Acquisition Channels

Weeks 9–12

Relationships and Measurement

Weeks 13–15

Governance and AI

We move into Weeks 3 to 5: Content and Media. Your Week 2 canvas is now your creative brief. Every visual decision this week must trace back to a canvas entry.

Today’s Agenda

Lecture: nine theory and practice sections

  1. Why images persuade: the 13-millisecond window
  2. Cognitive fluency theory: familiarity and processing ease
  3. Dual coding theory: verbal and visual congruence
  4. Semiotics and connotation: denotation, connotation, and audience-specific meaning
  5. Visual hierarchy and Gestalt principles: directing the eye through contrast, scale, and placement
  6. Platform format requirements: to-scale formats and safe zones
  7. Accessibility standards: WCAG 2.2 and colour contrast
  8. AI-generated imagery: uses, limits, and disclosure obligations
  9. Image evidence standards: the five-level evidence pyramid

Tutorial preview

You will build a real campaign asset in Canva:

  • Write a three-line design brief from your Week 2 canvas
  • Build your hero asset at correct platform dimensions (40-minute sprint)
  • Swap screens for a three-question critique carousel
  • Fix, export a second size, and run the contrast check on your own colours
  • Write alt text and complete the one-page design decision record
  • Sign up for a free Canva account before the session

Learning Objectives (1 of 2)

After studying this chapter, you should be able to:

  1. Explain how cognitive fluency and dual coding theory predict audience responses to visual stimuli.
  2. Apply semiotic principles to interpret and produce digital images with intentional connotative meaning.
  3. Describe the principles of visual hierarchy and explain how they direct audience attention in digital formats.
  4. Evaluate a visual asset against platform format requirements and accessibility standards.

Learning Objectives (2 of 2)

After studying this chapter, you should be able to:

  1. Distinguish between uses of AI image generation that support campaign planning and uses that undermine evidence standards.
  2. Produce a visual asset set aligned to a positioning claim, a hierarchy stage, and an ELM processing route.
  3. Apply the evidence framework to visual claims: classify image choices as evidence-based, inferred, or assumed.

All seven objectives are assessed in your Week 3 submission. Objective 7 connects directly to the evidence discipline from Week 1. Trace every image choice to a canvas entry, or label it as an assumption.

Why Images Persuade

A well-designed image can establish relevance, credibility, and emotional alignment before the audience has decided whether to pay attention. A poorly chosen image can end engagement before the argument is ever encountered.

Visual response precedes verbal processing. This is a perceptual fact established by measurement rather than design opinion.

Vote: Which Ad Stops You?

Hands up: which one would make you stop scrolling?
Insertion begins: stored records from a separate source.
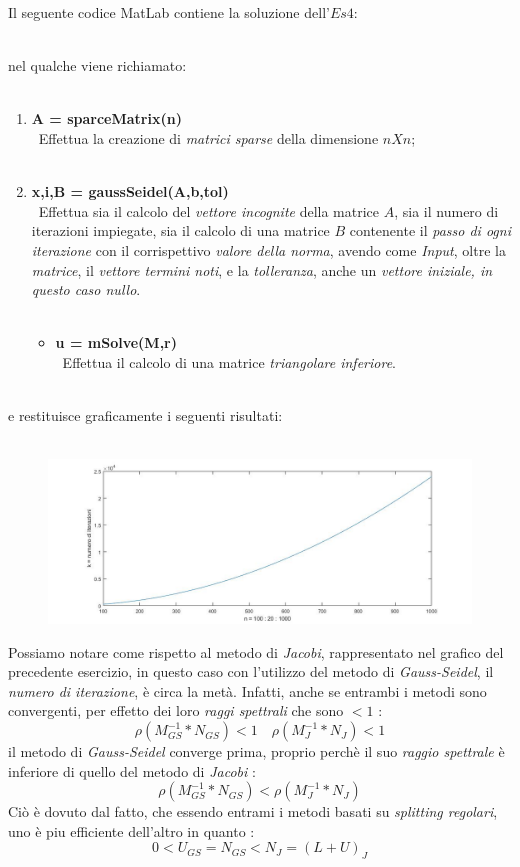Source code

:Il seguente codice MatLab contiene la soluzione dell'$Es 4$:\\\
	
nel qualche viene richiamato:\\\
	\begin{enumerate}
		\item \textbf{A = sparceMatrix(n)}\\\
			Effettua la creazione di \textit{matrici sparse} della dimensione $nXn$;\\\
		\item \textbf{x,i,B = gaussSeidel(A,b,tol)}\\\
			Effettua sia il calcolo del \textit{vettore incognite} della matrice $A$, sia il numero di iterazioni impiegate, sia il calcolo di una matrice $B$ contenente il \textit{passo di ogni iterazione} con il corrispettivo \textit{valore della norma}, avendo come \textit{Input}, oltre la 	\textit{matrice}, il \textit{vettore termini noti}, e la \textit{tolleranza}, anche un \textit{vettore iniziale, in questo caso nullo}.\\\
			
			\begin{itemize}
				\item \textbf{u = mSolve(M,r)}\\\
					Effettua il calcolo di una matrice \textit{triangolare inferiore}.\\\
					
			\end{itemize}
	\end{enumerate}
e restituisce graficamente i seguenti risultati:\\\
	\begin{figure}[H]
		\includegraphics[width=\textwidth]{Plot/Cap_6_Es_4}
	\end{figure}
Possiamo notare come rispetto al metodo di \textit{Jacobi}, rappresentato nel grafico del precedente esercizio, in questo caso con l'utilizzo del metodo di \textit{Gauss-Seidel}, il \textit{numero di iterazione}, è circa la metà. Infatti, anche se entrambi i metodi sono convergenti, per effetto dei loro \textit{raggi spettrali} che sono $<1$ :
	\[
		\rho(M^{-1}_{GS}*N_{GS})<1 \quad \rho(M^{-1}_{J}*N_{J})<1
	\]
il metodo di \textit{Gauss-Seidel} converge prima, proprio perchè il suo \textit{raggio spettrale} è inferiore di quello del metodo di \textit{Jacobi} :
	\[
		\rho(M^{-1}_{GS}*N_{GS})<\rho(M^{-1}_{J}*N_{J})
	\]
Ciò è dovuto dal fatto, che essendo entrami i metodi basati su \textit{splitting regolari}, uno è piu efficiente dell'altro in quanto :
	\[
		0<U_{GS}=N_{GS}<N_{J}=(L+U)_{J}
	\]
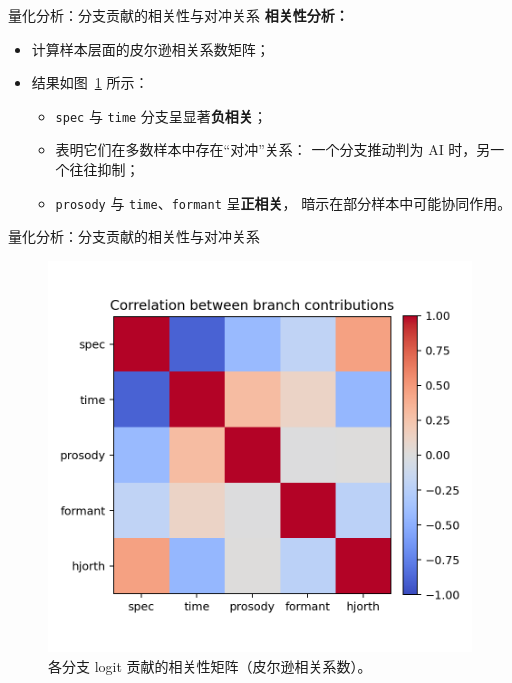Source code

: \documentclass[aspectratio=169]{beamer}
\begin{document}
\begin{frame}{量化分析：分支贡献的相关性与对冲关系}
\textbf{相关性分析：}
\begin{itemize}
  \item 计算样本层面的皮尔逊相关系数矩阵；
  \item 结果如图~\ref{fig:contrib_corr} 所示：
    \begin{itemize}
      \item \texttt{spec} 与 \texttt{time} 分支呈显著\textbf{负相关}；
      \item 表明它们在多数样本中存在“对冲”关系：
        一个分支推动判为 AI 时，另一个往往抑制；
      \item \texttt{prosody} 与 \texttt{time}、\texttt{formant} 呈\textbf{正相关}，
        暗示在部分样本中可能协同作用。
    \end{itemize}
\end{itemize}

\end{frame}

\begin{frame}{量化分析：分支贡献的相关性与对冲关系}
\begin{figure}
  \centering
  \includegraphics[width=0.5\linewidth]{images_in_paper/contrib_correlation.png}
  \caption{各分支 logit 贡献的相关性矩阵（皮尔逊相关系数）。}
  \label{fig:contrib_corr}
\end{figure}

\end{frame}

%
%
\end{document}

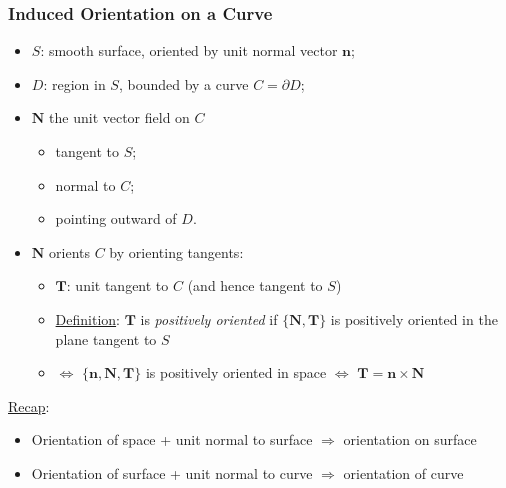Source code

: \begin{frame}
  \frametitle{Induced Orientation on a Curve}
  \begin{itemize}
    \item $S$: smooth surface, oriented by unit normal vector $\textbf{n}$;
    \item $D$: region in $S$, bounded by a curve $C=\partial D$;
    \item $\textbf{N}$ the unit vector field on $C$
    \begin{itemize}
      \item tangent to $S$;
      \item normal to $C$;
      \item pointing outward of $D$.
    \end{itemize}
    \item \pause $\textbf{N}$ orients $C$ by orienting tangents:
    \begin{itemize}
      \item $\textbf{T}$: unit tangent to $C$ (and hence tangent to $S$)
      \item \underline{Definition}: $\textbf{T}$ is \emph{positively oriented} if $\{\textbf{N}, \textbf{T}\}$ is positively oriented in the plane tangent to $S$
      \item $\Longleftrightarrow$ $\{\textbf{n}, \textbf{N}, \textbf{T}\}$ is positively oriented in space $\Longleftrightarrow$ $\textbf{T}=\textbf{n}\times \textbf{N}$
    \end{itemize}
  \end{itemize}

\pause \underline{Recap}:
\begin{itemize}
  \item Orientation of space + unit normal to surface $\Longrightarrow$ orientation on surface
  \item Orientation of surface + unit normal to curve $\Longrightarrow$ orientation of curve
\end{itemize}
\end{frame}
Why?

Cognitive Fluency (Reber et al., 2004)

Cognitive fluency is the subjective ease with which mental content is processed. When a stimulus is easy to process, that ease is attributed to familiarity, truth, and quality, and the attribution happens without the audience noticing it.

The table below shows where that attribution gets triggered in campaign design, element by element.

Design element High fluency Low fluency
Contrast High contrast text on plain background Light grey text on white background
Typography Familiar face, appropriate size, sufficient spacing Decorative or very small face, compressed leading
Layout Conventional structure for the category All conventions violated simultaneously

The practical balance: use familiar structures and conventions to build processing ease, then introduce one focal element of controlled novelty to earn attention, because novelty the audience struggles to process simply goes unnoticed.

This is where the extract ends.